にゃんにゃん探偵チャーリーの冒険 ~昔の女・第4章~

 この世でもっとも不気味な表情って、笑顔なんだと思います。もちろん、ちゃんとした笑顔じゃなくて〝作り笑顔〟のことです。

 本来なら笑顔って、人と人とのあいだをつなぐサインであって、親しさとか、ちょっとした安心感を伝えるもののはずです。でも、それが作りものとして浮かび上がったとき、笑顔はむしろ、いちばん怖いマスクに変わってしまいます。とくに精神的に不安定な人の顔にそれが張りついたとき、その笑みは「親しみの記号」じゃなくて、「狂気の象徴」みたいなものとして現れるでしょう。しかも、それが老女だったとしたら、それはもうホラーです。

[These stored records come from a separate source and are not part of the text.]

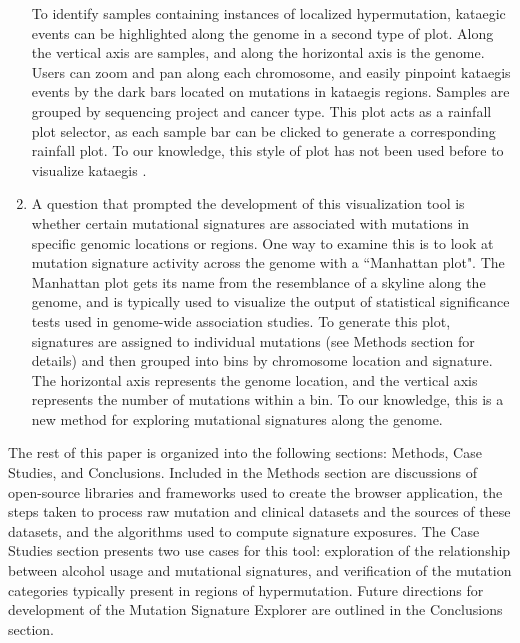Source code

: \documentclass[12pt, letterpaper]{article}
\begin{document}
\begin{enumerate}
To identify samples containing instances of localized hypermutation, kataegic events can be highlighted along the genome in a second type of plot.
Along the vertical axis are samples, and along the horizontal axis is the genome.
Users can zoom and pan along each chromosome, and easily pinpoint kataegis events by the dark bars located on mutations in kataegis regions.
Samples are grouped by sequencing project and cancer type.
This plot acts as a rainfall plot selector, as each sample bar can be clicked to generate a corresponding rainfall plot.
To our knowledge, this style of plot has not been used before to visualize kataegis .
    
\item A question that prompted the development of this visualization tool is whether certain mutational signatures are associated with mutations in specific genomic locations or regions.
One way to examine this is to look at mutation signature activity across the genome with a ``Manhattan plot".
The Manhattan plot gets its name from the resemblance of a skyline along the genome, and is typically used to visualize the output of statistical significance tests used in genome-wide association studies\cite{gibson2010hints}.
To generate this plot, signatures are assigned to individual mutations (see Methods section for details) and then grouped into bins by chromosome location and signature.
The horizontal axis represents the genome location, and the vertical axis represents the number of mutations within a bin.
To our knowledge, this is a new method for exploring mutational signatures along the genome.

\end{enumerate}

The rest of this paper is organized into the following sections: Methods, Case Studies, and Conclusions. Included in the Methods section are discussions of open-source libraries and frameworks used to create the browser application, the steps taken to process raw mutation and clinical datasets and the sources of these datasets, and the algorithms used to compute signature exposures. The Case Studies section presents two use cases for this tool: exploration of the relationship between alcohol usage and mutational signatures, and verification of the mutation categories typically present in regions of hypermutation. Future directions for development of the Mutation Signature Explorer are outlined in the Conclusions section.
\end{document}
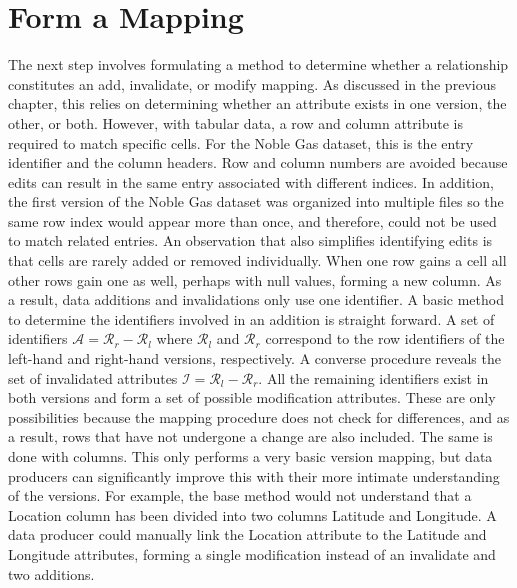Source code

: \section{Form a Mapping} \label{mapping}

The next step involves formulating a method to determine whether a relationship constitutes an add, invalidate, or modify mapping.
As discussed in the previous chapter, this relies on determining whether an attribute exists in one version, the other, or both.
However, with tabular data, a row and column attribute is required to match specific cells.
For the Noble Gas dataset, this is the entry identifier and the column headers.
Row and column numbers are avoided because edits can result in the same entry associated with different indices.
In addition, the first version of the Noble Gas dataset was organized into multiple files so the same row index would appear more than once, and therefore, could not be used to match related entries.
An observation that also simplifies identifying edits is that cells are rarely added or removed individually.
When one row gains a cell all other rows gain one as well, perhaps with null values, forming a new column.
As a result, data additions and invalidations only use one identifier.
A basic method to determine the identifiers involved in an addition is straight forward.
A set of identifiers \(\mathcal{A} = \mathcal{R}_{r} - \mathcal{R}_{l}\) where \(\mathcal{R}_{l}\) and \(\mathcal{R}_{r}\) correspond to the row identifiers of the left-hand and right-hand versions, respectively.
A converse procedure reveals the set of invalidated attributes \(\mathcal{I} = \mathcal{R}_{l} - \mathcal{R}_{r}\).
All the remaining identifiers exist in both versions and form a set of possible modification attributes.
These are only possibilities because the mapping procedure does not check for differences, and as a result, rows that have not undergone a change are also included.
The same is done with columns.
This only performs a very basic version mapping, but data producers can significantly improve this with their more intimate understanding of the versions.
For example, the base method would not understand that a Location column has been divided into two columns Latitude and Longitude.
A data producer could manually link the Location attribute to the Latitude and Longitude attributes, forming a single modification instead of an invalidate and two additions.

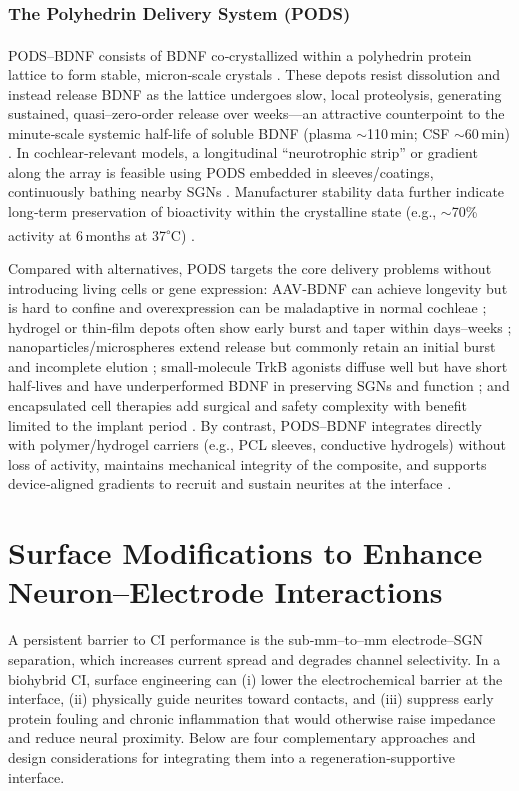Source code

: \documentclass[referee,pdflatex, sn-vancouver-num]{sn-jnl}%
\theoremstyle{thmstyleone}%
\theoremstyle{thmstyletwo}%
\theoremstyle{thmstylethree}%
\begin{document}
\subsubsection{The Polyhedrin Delivery System (PODS\texorpdfstring{\textsuperscript{\textregistered}}{(R)})}
PODS\textsuperscript{\textregistered}–BDNF consists of BDNF co‑crystallized within a polyhedrin protein lattice to form stable, micron‑scale crystals \cite{Ikeda2006,Coulibaly2007,Coulibaly2009,Mori2007,Tanaka2007,Ijiri2009}. These depots resist dissolution and instead release BDNF as the lattice undergoes slow, local proteolysis, generating sustained, quasi–zero‑order release over weeks—an attractive counterpoint to the minute‑scale systemic half‑life of soluble BDNF (plasma $\sim$110\,min; CSF $\sim$60\,min) \cite{Mori2007,Poduslo1996,Sakane1997,Soderquist2009}. In cochlear‑relevant models, a longitudinal ``neurotrophic strip'' or gradient along the array is feasible using PODS embedded in sleeves/coatings, continuously bathing nearby SGNs \cite{Nella2022NeurotrophinGradients,Chang2020StemCellNiche}. Manufacturer stability data further indicate long‑term preservation of bioactivity within the crystalline state (e.g., $\sim$70\% activity at 6\,months at 37\textsuperscript{$\circ$}C) \cite{CellGS_PODS}.

Compared with alternatives, PODS targets the core delivery problems without introducing living cells or gene expression: AAV‑BDNF can achieve longevity but is hard to confine and overexpression can be maladaptive in normal cochleae \cite{Lee2016}; hydrogel or thin‑film depots often show early burst and taper within days–weeks \cite{Zimmermann2000}; nanoparticles/microspheres extend release but commonly retain an initial burst and incomplete elution \cite{Schmidt2018}; small‑molecule TrkB agonists diffuse well but have short half‑lives and have underperformed BDNF in preserving SGNs and function \cite{vink2022,heuer2021}; and encapsulated cell therapies add surgical and safety complexity with benefit limited to the implant period \cite{Pettingill2011}. By contrast, PODS–BDNF integrates directly with polymer/hydrogel carriers (e.g., PCL sleeves, conductive hydrogels) without loss of activity, maintains mechanical integrity of the composite, and supports device‑aligned gradients to recruit and sustain neurites at the interface \cite{Nella2022NeurotrophinGradients,Chang2020}.

\section{Surface Modifications to Enhance Neuron--Electrode Interactions}\label{sec6}\label{sec:materials_stack}
\noindent
A persistent barrier to CI performance is the sub‑mm–to–mm electrode–SGN separation, which increases current spread and degrades channel selectivity. In a biohybrid CI, surface engineering can (i) lower the electrochemical barrier at the interface, (ii) physically guide neurites toward contacts, and (iii) suppress early protein fouling and chronic inflammation that would otherwise raise impedance and reduce neural proximity. Below are four complementary approaches and design considerations for integrating them into a regeneration‑supportive interface.
\end{document}
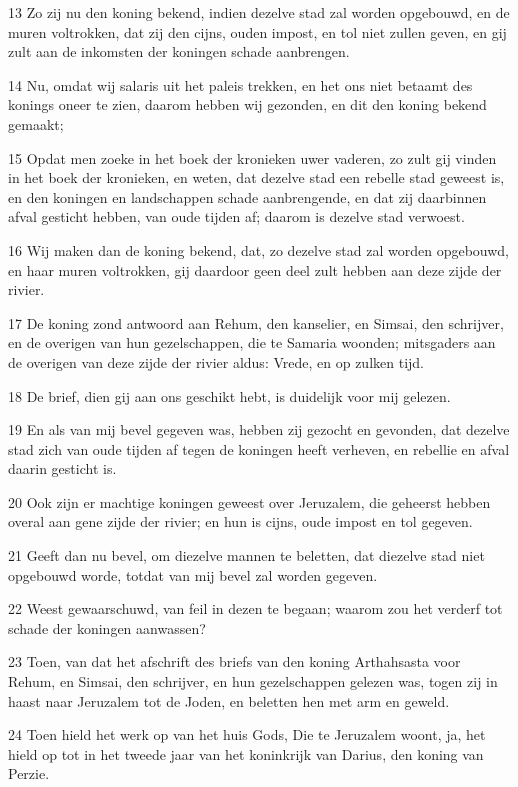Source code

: \par 13 Zo zij nu den koning bekend, indien dezelve stad zal worden opgebouwd, en de muren voltrokken, dat zij den cijns, ouden impost, en tol niet zullen geven, en gij zult aan de inkomsten der koningen schade aanbrengen.
\par 14 Nu, omdat wij salaris uit het paleis trekken, en het ons niet betaamt des konings oneer te zien, daarom hebben wij gezonden, en dit den koning bekend gemaakt;
\par 15 Opdat men zoeke in het boek der kronieken uwer vaderen, zo zult gij vinden in het boek der kronieken, en weten, dat dezelve stad een rebelle stad geweest is, en den koningen en landschappen schade aanbrengende, en dat zij daarbinnen afval gesticht hebben, van oude tijden af; daarom is dezelve stad verwoest.
\par 16 Wij maken dan de koning bekend, dat, zo dezelve stad zal worden opgebouwd, en haar muren voltrokken, gij daardoor geen deel zult hebben aan deze zijde der rivier.
\par 17 De koning zond antwoord aan Rehum, den kanselier, en Simsai, den schrijver, en de overigen van hun gezelschappen, die te Samaria woonden; mitsgaders aan de overigen van deze zijde der rivier aldus: Vrede, en op zulken tijd.
\par 18 De brief, dien gij aan ons geschikt hebt, is duidelijk voor mij gelezen.
\par 19 En als van mij bevel gegeven was, hebben zij gezocht en gevonden, dat dezelve stad zich van oude tijden af tegen de koningen heeft verheven, en rebellie en afval daarin gesticht is.
\par 20 Ook zijn er machtige koningen geweest over Jeruzalem, die geheerst hebben overal aan gene zijde der rivier; en hun is cijns, oude impost en tol gegeven.
\par 21 Geeft dan nu bevel, om diezelve mannen te beletten, dat diezelve stad niet opgebouwd worde, totdat van mij bevel zal worden gegeven.
\par 22 Weest gewaarschuwd, van feil in dezen te begaan; waarom zou het verderf tot schade der koningen aanwassen?
\par 23 Toen, van dat het afschrift des briefs van den koning Arthahsasta voor Rehum, en Simsai, den schrijver, en hun gezelschappen gelezen was, togen zij in haast naar Jeruzalem tot de Joden, en beletten hen met arm en geweld.
\par 24 Toen hield het werk op van het huis Gods, Die te Jeruzalem woont, ja, het hield op tot in het tweede jaar van het koninkrijk van Darius, den koning van Perzie.

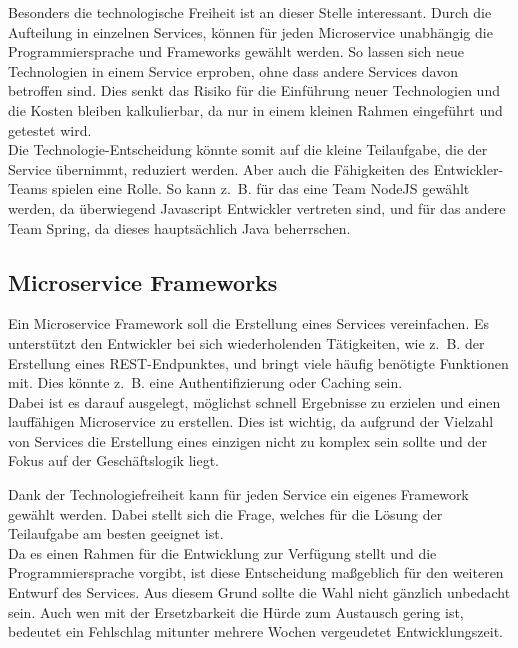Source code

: Besonders die technologische Freiheit ist an dieser Stelle interessant. Durch die Aufteilung in einzelnen Services, können für jeden Microservice unabhängig die Programmiersprache und Frameworks gewählt werden. So lassen sich neue Technologien in einem Service erproben, ohne dass andere Services davon betroffen sind. Dies senkt das Risiko für die Einführung neuer Technologien und die Kosten bleiben kalkulierbar\cite[13]{Wolff2015}, da nur in einem kleinen Rahmen eingeführt und getestet wird.\\
Die Technologie-Entscheidung könnte somit auf die kleine Teilaufgabe, die der Service übernimmt, reduziert werden. Aber auch die Fähigkeiten des Entwickler-Teams spielen eine Rolle. So kann z.~B. für das eine Team NodeJS gewählt werden, da überwiegend Javascript Entwickler vertreten sind, und für das andere Team Spring, da dieses hauptsächlich Java beherrschen.

\subsection{Microservice Frameworks}

Ein Microservice Framework soll die Erstellung eines Services vereinfachen. Es unterstützt den Entwickler bei sich wiederholenden Tätigkeiten, wie z.~B. der Erstellung eines \ac{REST}-Endpunktes, und bringt viele häufig benötigte Funktionen mit. Dies könnte z.~B. eine Authentifizierung oder Caching sein.\\
Dabei ist es darauf ausgelegt, möglichst schnell Ergebnisse zu erzielen und einen lauffähigen Microservice zu erstellen. Dies ist wichtig, da aufgrund der Vielzahl von Services die Erstellung eines einzigen nicht zu komplex sein sollte und der Fokus auf der Geschäftslogik liegt. 

Dank der Technologiefreiheit kann für jeden Service ein eigenes Framework gewählt werden. Dabei stellt sich die Frage, welches für die Lösung der Teilaufgabe am besten geeignet ist. \\
Da es einen Rahmen für die Entwicklung zur Verfügung stellt und die Programmiersprache vorgibt, ist diese Entscheidung maßgeblich für den weiteren Entwurf des Services. Aus diesem Grund sollte die Wahl nicht gänzlich unbedacht sein. Auch wen mit der Ersetzbarkeit die Hürde zum Austausch gering ist, bedeutet ein Fehlschlag mitunter mehrere Wochen vergeudetet Entwicklungszeit.

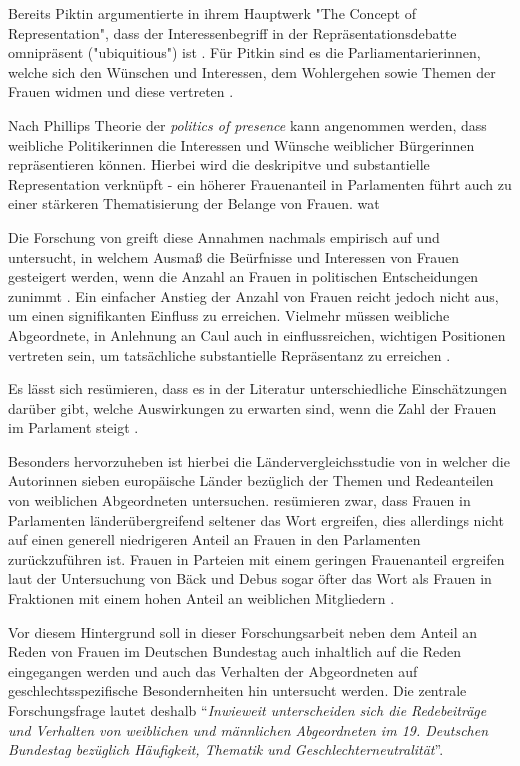 \documentclass[12pt, 
    twoside=false, 
    bibliography=totoc, 
    numbers=endperiod, 
    headings=normal, 
    toc=chapterentrydotfill
    ]{scrbook}
\begin{document}
Bereits Piktin \parencite*{pitkin_1972} argumentierte in ihrem Hauptwerk "The Concept of Representation", dass der Interessenbegriff in der Repräsentationsdebatte omnipräsent ("ubiquitious") ist \parencite[69]{wangnerud_2000}. Für Pitkin sind es die Parliamentarierinnen, welche sich den Wünschen und Interessen, dem Wohlergehen sowie Themen der Frauen widmen und diese vertreten \parencites[vgl.][413]{blaxill_2016}{pitkin_1972}. 

Nach Phillips Theorie der \emph{politics of presence} \parencite*{phillips_1998} kann angenommen werden, dass weibliche Politikerinnen die Interessen und Wünsche weiblicher Bürger\*innen repräsentieren können. Hierbei wird die deskripitve und substantielle Representation verknüpft \parencite[52]{wangnerud_2009} - ein höherer Frauenanteil in Parlamenten führt auch zu einer stärkeren Thematisierung der Belange von Frauen. wat

Die Forschung von \textcite{celis_2008} greift diese Annahmen nachmals empirisch auf und untersucht, in welchem Ausmaß die Beürfnisse und Interessen von Frauen gesteigert werden, wenn die Anzahl an Frauen in politischen Entscheidungen zunimmt \parencite[vgl. auch][4]{galligan_2016}. Ein einfacher Anstieg der Anzahl von Frauen reicht jedoch nicht aus, um einen signifikanten Einfluss zu erreichen. Vielmehr müssen weibliche Abgeordnete, in Anlehnung an Caul \parencite*{caul_2001} auch in einflussreichen, wichtigen Positionen vertreten sein, um tatsächliche substantielle Repräsentanz zu erreichen \parencites{caul_2001}[vgl. auch][14]{coffe_2013}.

Es lässt sich resümieren, dass es in der Literatur unterschiedliche Einschätzungen darüber gibt, welche Auswirkungen zu erwarten sind, wenn die Zahl der Frauen im Parlament steigt \parencite{wangnerud_2009}. 

Besonders hervorzuheben ist hierbei die Ländervergleichsstudie von \textcite{back_2018} in welcher die Autor\*innen sieben europäische Länder bezüglich der Themen und Redeanteilen von weiblichen Abgeordneten untersuchen. 
\textcite{back_2018} resümieren zwar, dass Frauen in Parlamenten länderübergreifend seltener das Wort ergreifen, dies allerdings nicht auf einen generell niedrigeren Anteil an Frauen in den Parlamenten zurückzuführen ist. Frauen in Parteien mit einem geringen Frauenanteil ergreifen laut der Untersuchung von Bäck und Debus sogar öfter das Wort als Frauen in Fraktionen mit einem hohen Anteil an weiblichen Mitgliedern \parencite[17]{back_2018}. 

Vor diesem Hintergrund soll in dieser Forschungsarbeit neben dem Anteil an Reden von Frauen im Deutschen Bundestag auch inhaltlich auf die Reden eingegangen werden und auch das Verhalten der Abgeordneten auf geschlechtsspezifische Besondernheiten hin untersucht werden. Die zentrale Forschungsfrage lautet deshalb \enquote{\emph{Inwieweit unterscheiden sich die Redebeiträge und Verhalten von weiblichen und männlichen Abgeordneten im 19. Deutschen Bundestag bezüglich Häufigkeit, Thematik und Geschlechterneutralität}}.
\end{document}
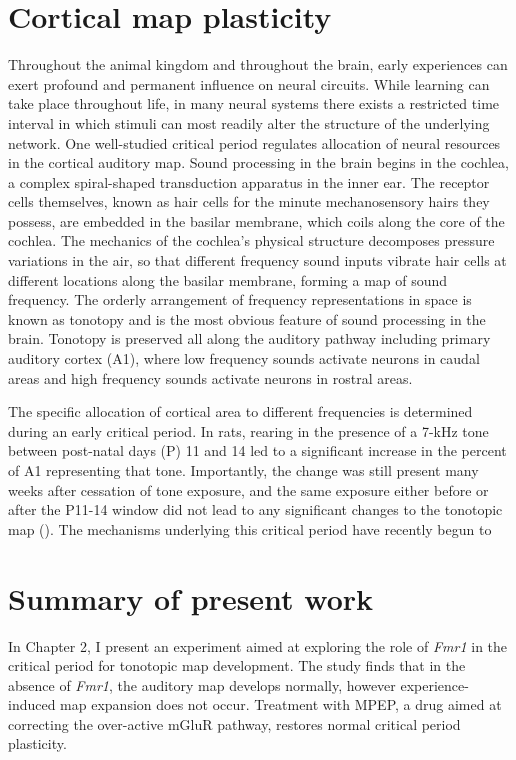 \section{Cortical map plasticity}

Throughout the animal kingdom and throughout the brain, early experiences can exert profound and permanent influence on neural circuits. While learning can take place throughout life, in many neural systems there exists a restricted time interval in which stimuli can most readily alter the structure of the underlying network. One well-studied critical period regulates allocation of neural resources in the cortical auditory map. Sound processing in the brain begins in the cochlea, a complex spiral-shaped transduction apparatus in the inner ear. The receptor cells themselves, known as hair cells for the minute mechanosensory hairs they possess, are embedded in the basilar membrane, which coils along the core of the cochlea. The mechanics of the cochlea's physical structure decomposes pressure variations in the air, so that different frequency sound inputs vibrate hair cells at different locations along the basilar membrane, forming a map of sound frequency. The orderly arrangement of frequency representations in space is known as tonotopy and is the most obvious feature of sound processing in the brain. Tonotopy is preserved all along the auditory pathway including primary auditory cortex (A1), where low frequency sounds activate neurons in caudal areas and high frequency sounds activate neurons in rostral areas.

The specific allocation of cortical area to different frequencies is determined during an early critical period. In rats, rearing in the presence of a 7-kHz tone between post-natal days (P) 11 and 14 led to a significant increase in the percent of A1 representing that tone. Importantly, the change was still present many weeks after cessation of tone exposure, and the same exposure either before or after the P11-14 window did not lead to any significant changes to the tonotopic map (\cite{DeVillers-Sidani2007}). The mechanisms underlying this critical period have recently begun to 

\section{Summary of present work}

In Chapter 2, I present an experiment aimed at exploring the role of \textit{Fmr1} in the critical period for tonotopic map development. The study finds that in the absence of \textit{Fmr1}, the auditory map develops normally, however experience-induced map expansion does not occur. Treatment with MPEP, a drug aimed at correcting the over-active mGluR pathway, restores normal critical period plasticity.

 伝統芸能の能には「狂女物」というジャンルがあります。『隅田川』という演目では、子を探して川辺をさまよう狂女(シテ)が出てきます。舟渡し(ワキ)は彼女に「おもしろく狂って見せよ」と言います。ここでいう狂気は、ただの心理状態じゃない。観客に向けて演じられる、ひとつの「記号」です。

 で、現代政治を見ていると、僕はたまにそのときと同じ種類の身震いを覚えます。たとえば自民党総裁選の映像で、高市早苗候補が笑うとき。その笑顔は、親しみとか安心を伝えるものじゃない。むしろ『隅田川』の狂女の身振りみたいに、国民に向けて差し出された狂気として僕に迫ってきます。

 こういう感覚を持つ人って、たぶん僕ひとりじゃないと思うんですよね。あっ、どうも岩崎(チャーリーの飼い主)です。